• Collected data:

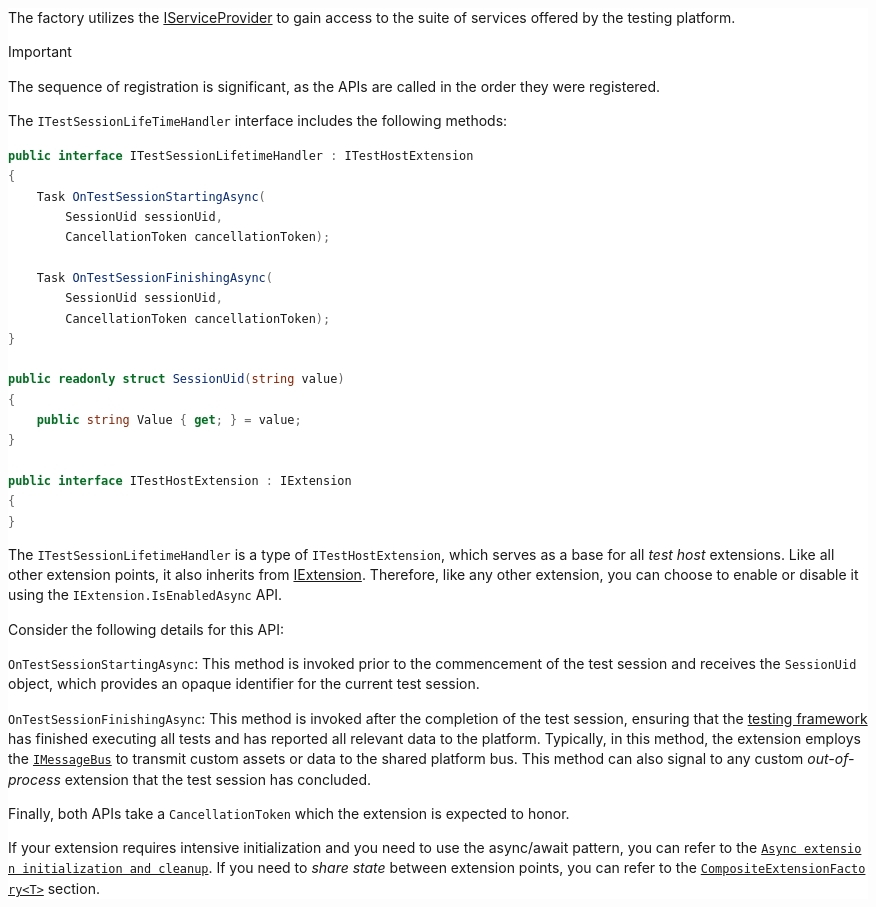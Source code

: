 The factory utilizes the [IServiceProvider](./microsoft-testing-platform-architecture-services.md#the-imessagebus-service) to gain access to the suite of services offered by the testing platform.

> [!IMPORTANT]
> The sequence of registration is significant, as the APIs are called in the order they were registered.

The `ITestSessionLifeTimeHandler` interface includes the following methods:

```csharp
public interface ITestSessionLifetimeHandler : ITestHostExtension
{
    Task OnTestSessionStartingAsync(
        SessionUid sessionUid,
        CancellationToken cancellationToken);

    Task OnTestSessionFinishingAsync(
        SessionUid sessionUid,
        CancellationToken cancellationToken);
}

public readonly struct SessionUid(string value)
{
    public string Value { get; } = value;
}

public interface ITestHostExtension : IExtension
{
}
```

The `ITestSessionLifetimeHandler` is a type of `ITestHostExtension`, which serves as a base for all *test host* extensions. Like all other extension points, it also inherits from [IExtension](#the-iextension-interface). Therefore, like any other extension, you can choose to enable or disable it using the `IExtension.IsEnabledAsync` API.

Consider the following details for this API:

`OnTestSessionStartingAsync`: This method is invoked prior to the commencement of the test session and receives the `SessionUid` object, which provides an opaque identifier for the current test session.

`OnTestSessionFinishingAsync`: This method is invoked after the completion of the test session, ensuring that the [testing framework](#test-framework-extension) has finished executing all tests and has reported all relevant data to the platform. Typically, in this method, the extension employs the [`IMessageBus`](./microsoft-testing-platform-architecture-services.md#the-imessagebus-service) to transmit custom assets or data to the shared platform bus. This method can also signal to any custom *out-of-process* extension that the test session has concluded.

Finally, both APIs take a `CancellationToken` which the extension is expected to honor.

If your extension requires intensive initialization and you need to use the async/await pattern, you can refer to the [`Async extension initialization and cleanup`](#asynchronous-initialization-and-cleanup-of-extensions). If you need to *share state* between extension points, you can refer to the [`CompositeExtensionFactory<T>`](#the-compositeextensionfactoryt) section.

• WHAT THE TASK ASKS: What is needed is an exact retyping of the lines from the start of the data through the line with "they were registered.", with both end lines kept and every picture left out.

• RESULT OF THE TASK:
Source code

: The factory utilizes the [IServiceProvider](./microsoft-testing-platform-architecture-services.md#the-imessagebus-service) to gain access to the suite of services offered by the testing platform.

> [!IMPORTANT]
> The sequence of registration is significant, as the APIs are called in the order they were registered.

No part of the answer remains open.